*EXERCISE DESCRIPTION*
Which lines of the listing below contain the word "hostNetwork"? Copy each of them.
RECORDS SHOWN Start Marker
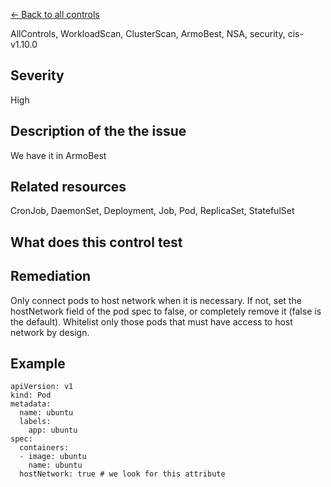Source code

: [← Back to all controls](index.md)


AllControls, WorkloadScan, ClusterScan, ArmoBest, NSA, security, cis-v1.10.0

## Severity

High

## Description of the the issue

We have it in ArmoBest

## Related resources

CronJob, DaemonSet, Deployment, Job, Pod, ReplicaSet, StatefulSet

## What does this control test

## Remediation

Only connect pods to host network when it is necessary. If not, set the hostNetwork field of the pod spec to false, or completely remove it (false is the default). Whitelist only those pods that must have access to host network by design.

## Example

```
apiVersion: v1
kind: Pod
metadata:
  name: ubuntu
  labels:
    app: ubuntu
spec:
  containers:
  - image: ubuntu
    name: ubuntu
  hostNetwork: true # we look for this attribute 

```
RECORDS SHOWN End Marker
*RESULT FOR THIS EXERCISE*
Only connect pods to host network when it is necessary. If not, set the hostNetwork field of the pod spec to false, or completely remove it (false is the default). Whitelist only those pods that must have access to host network by design.
  hostNetwork: true # we look for this attribute 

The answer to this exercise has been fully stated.